# Wooden Eyeglass frames



## ripjack13 (Nov 22, 2014)

Has anyone here ever made any? I've been looking for some now that I have prescription glasses. I've seen the ones for sale on the webs. A pretty penny they are...but, I was thinkin of making my own. I have some ideas on the basics and saw a couple of videos on how to, and pics too.
Here's some examples...



 



 

So...any tips you might hqve or links or anything would be welcomed....

Reactions: Like 1


----------



## SENC (Nov 22, 2014)

Here is a pair that may be more your style...



 

Actually, I considered making some a while back, too, but decided the lens fit would be the trickiest part.
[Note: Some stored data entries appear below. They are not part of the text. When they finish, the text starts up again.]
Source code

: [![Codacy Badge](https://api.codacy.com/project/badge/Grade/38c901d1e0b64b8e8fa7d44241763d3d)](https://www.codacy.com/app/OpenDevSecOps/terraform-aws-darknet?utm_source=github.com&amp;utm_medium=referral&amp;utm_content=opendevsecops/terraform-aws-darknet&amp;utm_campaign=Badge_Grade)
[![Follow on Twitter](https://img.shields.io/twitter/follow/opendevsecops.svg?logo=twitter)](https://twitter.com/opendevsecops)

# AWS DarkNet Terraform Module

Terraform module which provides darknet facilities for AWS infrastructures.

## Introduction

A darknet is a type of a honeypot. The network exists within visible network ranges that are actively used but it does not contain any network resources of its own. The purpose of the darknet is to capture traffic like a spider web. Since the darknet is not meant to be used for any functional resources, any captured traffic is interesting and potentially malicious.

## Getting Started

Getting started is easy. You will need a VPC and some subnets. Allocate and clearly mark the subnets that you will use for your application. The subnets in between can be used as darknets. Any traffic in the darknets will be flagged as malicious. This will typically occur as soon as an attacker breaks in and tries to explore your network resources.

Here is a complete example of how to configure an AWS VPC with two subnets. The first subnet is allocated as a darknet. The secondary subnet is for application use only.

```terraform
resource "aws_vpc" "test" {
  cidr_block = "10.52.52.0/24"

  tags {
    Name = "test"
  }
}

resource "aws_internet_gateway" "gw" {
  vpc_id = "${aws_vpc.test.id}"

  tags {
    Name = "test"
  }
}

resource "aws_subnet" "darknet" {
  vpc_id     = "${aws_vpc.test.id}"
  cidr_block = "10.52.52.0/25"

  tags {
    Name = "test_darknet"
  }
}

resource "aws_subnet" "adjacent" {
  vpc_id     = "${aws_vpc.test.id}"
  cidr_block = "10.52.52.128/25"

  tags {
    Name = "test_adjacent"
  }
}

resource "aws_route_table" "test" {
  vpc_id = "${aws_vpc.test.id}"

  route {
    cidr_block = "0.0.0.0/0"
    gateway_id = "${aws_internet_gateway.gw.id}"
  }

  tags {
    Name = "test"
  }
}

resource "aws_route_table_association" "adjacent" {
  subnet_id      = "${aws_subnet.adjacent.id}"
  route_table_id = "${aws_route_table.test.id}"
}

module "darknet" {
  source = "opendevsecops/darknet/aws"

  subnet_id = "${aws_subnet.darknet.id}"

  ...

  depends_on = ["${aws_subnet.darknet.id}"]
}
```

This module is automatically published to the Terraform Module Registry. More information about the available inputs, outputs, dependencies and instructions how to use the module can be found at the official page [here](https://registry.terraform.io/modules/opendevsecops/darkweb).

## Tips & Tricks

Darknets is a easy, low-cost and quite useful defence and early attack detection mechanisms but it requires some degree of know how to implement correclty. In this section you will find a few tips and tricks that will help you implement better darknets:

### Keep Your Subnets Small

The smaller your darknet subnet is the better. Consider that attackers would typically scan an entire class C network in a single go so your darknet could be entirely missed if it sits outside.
I decided if I ever get around to it I'll find a frame I like with replaceable temples and just make wooden temples.

Reactions: Funny 1


----------



## ripjack13 (Nov 22, 2014)

https://www.etsy.com/shop/WoodenSpecsStudio

This guy makes some nice ones...but...I can't justify a $1000 a set....


----------



## SENC (Nov 22, 2014)

Holy cow!

Reactions: Agree 1


----------



## Mike1950 (Nov 22, 2014)

1K and does that cover the laundry bill when you sit on them!!!!!!!!!!

Reactions: Agree 1 | Funny 2


----------



## justallan (Nov 23, 2014)

I don't wear glasses full time, yet, but I think it's a great idea. I wonder about the weight though?
I've considered either building or buying a cnc router and really think this would be a money maker for someone with one.

Reactions: Agree 2


----------